++++ Data records
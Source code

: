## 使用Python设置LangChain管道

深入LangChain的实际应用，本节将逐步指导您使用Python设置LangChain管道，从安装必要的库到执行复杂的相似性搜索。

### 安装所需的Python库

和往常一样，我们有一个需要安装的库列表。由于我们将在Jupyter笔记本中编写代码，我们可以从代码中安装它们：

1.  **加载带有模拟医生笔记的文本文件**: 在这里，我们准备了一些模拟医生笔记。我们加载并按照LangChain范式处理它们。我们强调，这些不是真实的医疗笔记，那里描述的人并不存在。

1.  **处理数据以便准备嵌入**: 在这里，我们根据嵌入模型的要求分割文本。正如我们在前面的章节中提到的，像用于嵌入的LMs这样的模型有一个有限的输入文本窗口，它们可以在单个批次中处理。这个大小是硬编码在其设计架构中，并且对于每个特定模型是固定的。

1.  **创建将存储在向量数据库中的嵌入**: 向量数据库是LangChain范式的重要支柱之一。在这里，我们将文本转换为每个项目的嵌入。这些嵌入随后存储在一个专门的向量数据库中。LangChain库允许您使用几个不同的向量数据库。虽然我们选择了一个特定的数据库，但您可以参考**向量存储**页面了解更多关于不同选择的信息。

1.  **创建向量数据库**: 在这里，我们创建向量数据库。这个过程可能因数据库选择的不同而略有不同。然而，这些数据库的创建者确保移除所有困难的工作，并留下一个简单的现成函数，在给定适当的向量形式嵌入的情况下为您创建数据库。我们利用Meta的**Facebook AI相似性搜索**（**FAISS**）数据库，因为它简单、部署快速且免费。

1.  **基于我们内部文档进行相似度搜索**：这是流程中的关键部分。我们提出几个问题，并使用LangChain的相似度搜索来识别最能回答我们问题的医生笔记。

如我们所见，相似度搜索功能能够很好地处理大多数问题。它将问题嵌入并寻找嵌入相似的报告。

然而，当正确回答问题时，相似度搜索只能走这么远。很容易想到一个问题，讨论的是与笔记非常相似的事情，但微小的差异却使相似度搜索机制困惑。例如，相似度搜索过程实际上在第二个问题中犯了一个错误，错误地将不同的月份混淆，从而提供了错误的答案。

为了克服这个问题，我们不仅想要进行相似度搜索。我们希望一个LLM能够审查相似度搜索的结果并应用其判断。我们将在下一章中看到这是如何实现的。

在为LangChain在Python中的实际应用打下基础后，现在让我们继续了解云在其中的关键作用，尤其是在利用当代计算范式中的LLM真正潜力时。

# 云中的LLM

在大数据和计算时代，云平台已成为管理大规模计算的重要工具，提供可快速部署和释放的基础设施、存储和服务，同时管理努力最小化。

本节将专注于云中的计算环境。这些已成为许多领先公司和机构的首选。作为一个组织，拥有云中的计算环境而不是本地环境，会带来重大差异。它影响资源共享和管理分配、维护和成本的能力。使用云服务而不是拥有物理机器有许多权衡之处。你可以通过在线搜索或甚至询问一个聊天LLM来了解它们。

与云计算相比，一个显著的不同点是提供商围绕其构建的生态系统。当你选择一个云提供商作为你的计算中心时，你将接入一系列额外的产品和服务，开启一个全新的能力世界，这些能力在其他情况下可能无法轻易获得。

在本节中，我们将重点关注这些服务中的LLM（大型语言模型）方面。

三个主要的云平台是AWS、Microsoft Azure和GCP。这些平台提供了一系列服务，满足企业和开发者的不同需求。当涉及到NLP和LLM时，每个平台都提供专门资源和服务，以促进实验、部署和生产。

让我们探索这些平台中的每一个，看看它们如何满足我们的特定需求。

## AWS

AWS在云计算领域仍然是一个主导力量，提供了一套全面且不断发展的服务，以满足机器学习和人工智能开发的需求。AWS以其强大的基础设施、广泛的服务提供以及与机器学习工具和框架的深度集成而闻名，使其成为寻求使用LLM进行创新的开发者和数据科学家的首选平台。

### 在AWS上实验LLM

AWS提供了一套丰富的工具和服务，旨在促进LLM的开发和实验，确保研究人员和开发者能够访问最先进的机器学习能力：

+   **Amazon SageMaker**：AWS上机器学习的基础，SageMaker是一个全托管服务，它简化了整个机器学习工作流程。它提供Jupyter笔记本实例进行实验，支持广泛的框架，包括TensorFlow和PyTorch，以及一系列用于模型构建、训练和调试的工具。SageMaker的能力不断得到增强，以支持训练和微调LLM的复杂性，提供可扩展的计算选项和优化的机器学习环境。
++++++++
++++ Data records
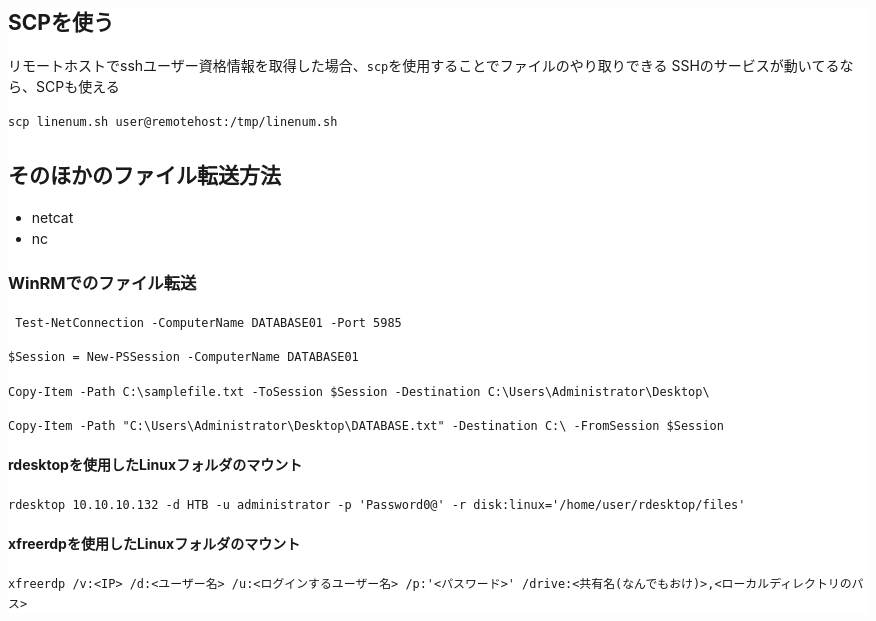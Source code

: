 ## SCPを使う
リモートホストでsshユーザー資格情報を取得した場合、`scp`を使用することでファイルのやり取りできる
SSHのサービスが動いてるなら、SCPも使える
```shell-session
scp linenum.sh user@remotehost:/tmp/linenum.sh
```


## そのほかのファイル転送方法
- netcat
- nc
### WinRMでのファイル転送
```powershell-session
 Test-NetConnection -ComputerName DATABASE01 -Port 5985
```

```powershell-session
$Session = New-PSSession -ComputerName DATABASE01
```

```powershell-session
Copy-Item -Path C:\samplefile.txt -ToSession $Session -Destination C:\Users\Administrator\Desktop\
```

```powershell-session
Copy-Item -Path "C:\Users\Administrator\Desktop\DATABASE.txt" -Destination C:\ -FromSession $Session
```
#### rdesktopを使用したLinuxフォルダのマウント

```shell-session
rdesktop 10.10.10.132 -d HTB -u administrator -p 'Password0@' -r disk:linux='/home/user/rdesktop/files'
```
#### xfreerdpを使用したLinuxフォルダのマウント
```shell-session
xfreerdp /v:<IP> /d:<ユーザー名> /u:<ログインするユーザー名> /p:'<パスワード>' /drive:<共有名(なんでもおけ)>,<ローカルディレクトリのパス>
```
++++++++
What is expected:
Taking the lines above, repeat exactly those from the line that contains "三个主要的云平台是AWS、M" through the line that contains "### 在AWS上实验LLM", and both of those lines as well. Include nothing else.

Result for this task:
三个主要的云平台是AWS、Microsoft Azure和GCP。这些平台提供了一系列服务，满足企业和开发者的不同需求。当涉及到NLP和LLM时，每个平台都提供专门资源和服务，以促进实验、部署和生产。

让我们探索这些平台中的每一个，看看它们如何满足我们的特定需求。

## AWS

AWS在云计算领域仍然是一个主导力量，提供了一套全面且不断发展的服务，以满足机器学习和人工智能开发的需求。AWS以其强大的基础设施、广泛的服务提供以及与机器学习工具和框架的深度集成而闻名，使其成为寻求使用LLM进行创新的开发者和数据科学家的首选平台。

### 在AWS上实验LLM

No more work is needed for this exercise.